---------- Input records ----------

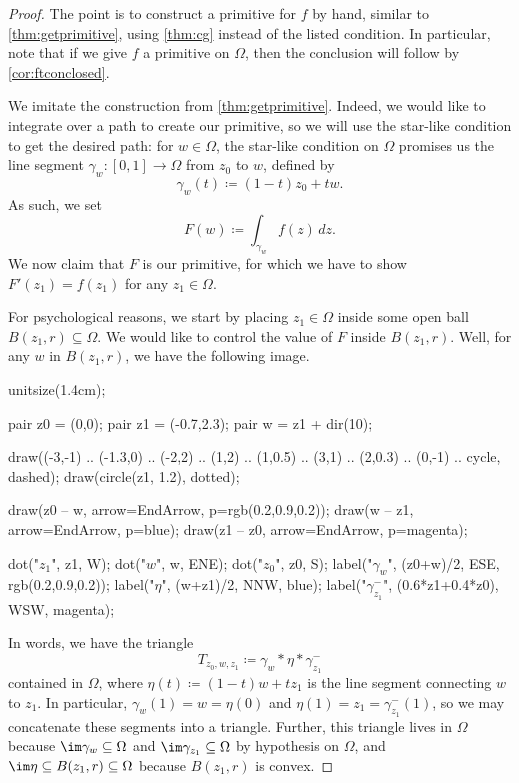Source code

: \documentclass[../notes.tex]{subfiles}
\begin{document}
\begin{proof}
	The point is to construct a primitive for $f$ by hand, similar to \autoref{thm:getprimitive}, using \autoref{thm:cg} instead of the listed condition. In particular, note that if we give $f$ a primitive on $\Omega$, then the conclusion will follow by \autoref{cor:ftconclosed}.
	
	We imitate the construction from \autoref{thm:getprimitive}. Indeed, we would like to integrate over a path to create our primitive, so we will use the star-like condition to get the desired path: for $w\in\Omega$, the star-like condition on $\Omega$ promises us the line segment $\gamma_w\colon [0,1]\to\Omega$ from $z_0$ to $w$, defined by
	\[\gamma_w(t)\coloneqq (1-t)z_0+tw.\]
	As such, we set
	\[F(w)\coloneqq \int_{\gamma_w}f(z)\,dz.\]
	We now claim that $F$ is our primitive, for which we have to show $F'(z_1)=f(z_1)$ for any $z_1\in\Omega$.
	
	For psychological reasons, we start by placing $z_1\in\Omega$ inside some open ball $B(z_1,r)\subseteq\Omega$. We would like to control the value of $F$ inside $B(z_1,r)$. Well, for any $w$ in $B(z_1,r)$, we have the following image.
	\begin{center}
		\begin{asy}
			unitsize(1.4cm);

			pair z0 = (0,0);
			pair z1 = (-0.7,2.3);
			pair w = z1 + dir(10);

			draw((-3,-1) .. (-1.3,0) .. (-2,2) .. (1,2) .. (1,0.5) .. (3,1) .. (2,0.3) .. (0,-1) .. cycle, dashed);
			draw(circle(z1, 1.2), dotted);

			draw(z0 -- w, arrow=EndArrow, p=rgb(0.2,0.9,0.2));
			draw(w -- z1, arrow=EndArrow, p=blue);
			draw(z1 -- z0, arrow=EndArrow, p=magenta);

			dot("$z_1$", z1, W);
			dot("$w$", w, ENE);
			dot("$z_0$", z0, S);
			label("$\gamma_w$", (z0+w)/2, ESE, rgb(0.2,0.9,0.2));
			label("$\eta$", (w+z1)/2, NNW, blue);
			label("$\gamma_{z_1}^-$", (0.6*z1+0.4*z0), WSW, magenta);
		\end{asy}
	\end{center}
	In words, we have the triangle
	\[T_{z_0,w,z_1}\coloneqq \gamma_w*\eta*\gamma_{z_1}^-\]
	contained in $\Omega$, where $\eta(t)\coloneqq (1-t)w+tz_1$ is the line segment connecting $w$ to $z_1$. In particular, $\gamma_w(1)=w=\eta(0)$ and $\eta(1)=z_1=\gamma_{z_1}^-(1)$, so we may concatenate these segments into a triangle. Further, this triangle lives in $\Omega$ because $\im\gamma_w\subseteq\Omega$ and $\im\gamma_{z_1}\subseteq\Omega$ by hypothesis on $\Omega$, and $\im\eta\subseteq B(z_1,r)\subseteq\Omega$ because $B(z_1,r)$ is convex.


\end{proof}
\end{document}

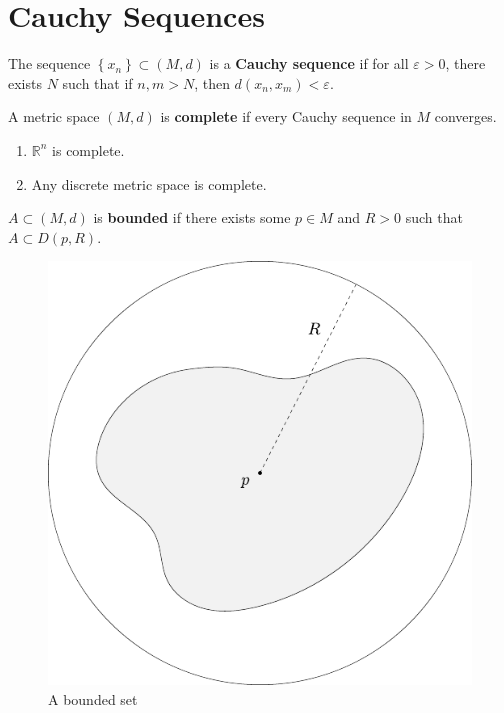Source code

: \documentclass[10pt]{report}
\begin{document}
\section{Cauchy Sequences}

\begin{defn}[]
	The sequence $\left\{ x_n \right\}\subset (M,d)$ is a \textbf{Cauchy sequence} if for all $\varepsilon>0$, there exists $N$ such that if $n,m>N$, then $d(x_n,x_m) < \varepsilon$.
\end{defn}

\begin{defn}[]
	A metric space $(M,d)$ is \textbf{complete} if every Cauchy sequence in $M$ converges.
\end{defn}

\begin{ex}[]
	\begin{enumerate}
		\item $\mathbb{R}^n$ is complete.
		\item Any discrete metric space is complete.
	\end{enumerate}
\end{ex}

\begin{defn}[]
	$A \subset (M,d)$ is \textbf{bounded} if there exists some $p \in M$ and $R>0$ such that $A \subset D(p,R)$.
\end{defn}

\begin{figure}[H]
	\centering
	\includegraphics[scale=0.6]{fig/bounded.pdf}
	\caption{A bounded set}
\end{figure}
\end{document}
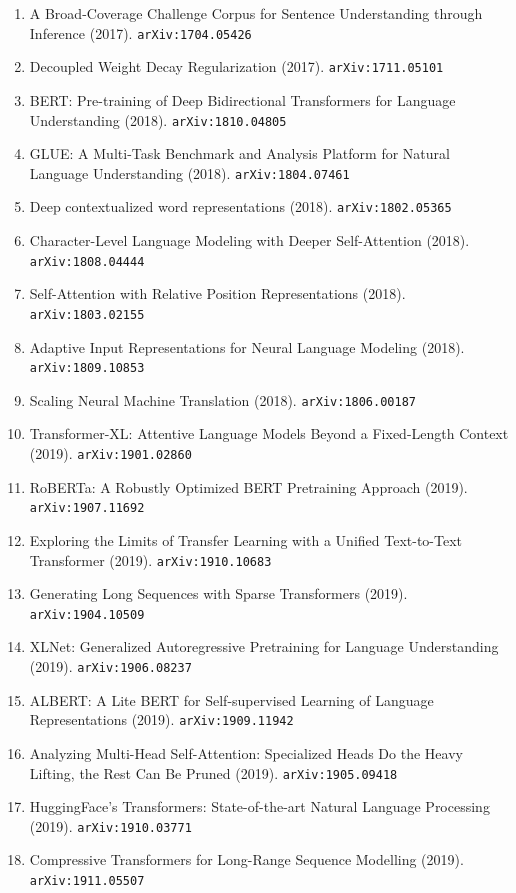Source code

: \documentclass[11pt]{article}
\begin{document}
\begin{enumerate}
  \item A Broad-Coverage Challenge Corpus for Sentence Understanding through
  Inference (2017). \texttt{arXiv:1704.05426}
  \item Decoupled Weight Decay Regularization (2017). \texttt{arXiv:1711.05101}
  \item BERT: Pre-training of Deep Bidirectional Transformers for Language
  Understanding (2018). \texttt{arXiv:1810.04805}
  \item GLUE: A Multi-Task Benchmark and Analysis Platform for Natural Language
  Understanding (2018). \texttt{arXiv:1804.07461}
  \item Deep contextualized word representations (2018). \texttt{arXiv:1802.05365}
  \item Character-Level Language Modeling with Deeper Self-Attention (2018). \texttt{arXiv:1808.04444}
  \item Self-Attention with Relative Position Representations (2018). \texttt{arXiv:1803.02155}
  \item Adaptive Input Representations for Neural Language Modeling (2018). \texttt{arXiv:1809.10853}
  \item Scaling Neural Machine Translation (2018). \texttt{arXiv:1806.00187}
  \item Transformer-XL: Attentive Language Models Beyond a Fixed-Length Context (2019). \texttt{arXiv:1901.02860}
  \item RoBERTa: A Robustly Optimized BERT Pretraining Approach (2019). \texttt{arXiv:1907.11692}
  \item Exploring the Limits of Transfer Learning with a Unified Text-to-Text
  Transformer (2019). \texttt{arXiv:1910.10683}
  \item Generating Long Sequences with Sparse Transformers (2019). \texttt{arXiv:1904.10509}
  \item XLNet: Generalized Autoregressive Pretraining for Language Understanding (2019). \texttt{arXiv:1906.08237}
  \item ALBERT: A Lite BERT for Self-supervised Learning of Language
  Representations (2019). \texttt{arXiv:1909.11942}
  \item Analyzing Multi-Head Self-Attention: Specialized Heads Do the Heavy
  Lifting, the Rest Can Be Pruned (2019). \texttt{arXiv:1905.09418}
  \item HuggingFace's Transformers: State-of-the-art Natural Language Processing (2019). \texttt{arXiv:1910.03771}
  \item Compressive Transformers for Long-Range Sequence Modelling (2019). \texttt{arXiv:1911.05507}

\end{enumerate}
\end{document}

----------

Go down the entries above from the line containing "draw(circle(z1, 1.2), dotted);" to the line containing "Decoupled Weight Decay" and write out each line exactly, leaving pictures out.

			draw(circle(z1, 1.2), dotted);

			draw(z0 -- w, arrow=EndArrow, p=rgb(0.2,0.9,0.2));
			draw(w -- z1, arrow=EndArrow, p=blue);
			draw(z1 -- z0, arrow=EndArrow, p=magenta);

			dot("$z_1$", z1, W);
			dot("$w$", w, ENE);
			dot("$z_0$", z0, S);
			label("$\gamma_w$", (z0+w)/2, ESE, rgb(0.2,0.9,0.2));
			label("$\eta$", (w+z1)/2, NNW, blue);
			label("$\gamma_{z_1}^-$", (0.6*z1+0.4*z0), WSW, magenta);
		\end{asy}
	\end{center}
	In words, we have the triangle
	\[T_{z_0,w,z_1}\coloneqq \gamma_w*\eta*\gamma_{z_1}^-\]
	contained in $\Omega$, where $\eta(t)\coloneqq (1-t)w+tz_1$ is the line segment connecting $w$ to $z_1$. In particular, $\gamma_w(1)=w=\eta(0)$ and $\eta(1)=z_1=\gamma_{z_1}^-(1)$, so we may concatenate these segments into a triangle. Further, this triangle lives in $\Omega$ because $\im\gamma_w\subseteq\Omega$ and $\im\gamma_{z_1}\subseteq\Omega$ by hypothesis on $\Omega$, and $\im\eta\subseteq B(z_1,r)\subseteq\Omega$ because $B(z_1,r)$ is convex.


\end{proof}
\end{document}

Source code

: \documentclass[10pt]{report}
\begin{document}
\section{Cauchy Sequences}

\begin{defn}[]
	The sequence $\left\{ x_n \right\}\subset (M,d)$ is a \textbf{Cauchy sequence} if for all $\varepsilon>0$, there exists $N$ such that if $n,m>N$, then $d(x_n,x_m) < \varepsilon$.
\end{defn}

\begin{defn}[]
	A metric space $(M,d)$ is \textbf{complete} if every Cauchy sequence in $M$ converges.
\end{defn}

\begin{ex}[]
	\begin{enumerate}
		\item $\mathbb{R}^n$ is complete.
		\item Any discrete metric space is complete.
	\end{enumerate}
\end{ex}

\begin{defn}[]
	$A \subset (M,d)$ is \textbf{bounded} if there exists some $p \in M$ and $R>0$ such that $A \subset D(p,R)$.
\end{defn}

\begin{figure}[H]
	\centering
	\includegraphics[scale=0.6]{fig/bounded.pdf}
	\caption{A bounded set}
\end{figure}
\end{document}
Source code

: \documentclass[11pt]{article}
\begin{document}
\begin{enumerate}
  \item A Broad-Coverage Challenge Corpus for Sentence Understanding through
  Inference (2017). \texttt{arXiv:1704.05426}
  \item Decoupled Weight Decay Regularization (2017). \texttt{arXiv:1711.05101}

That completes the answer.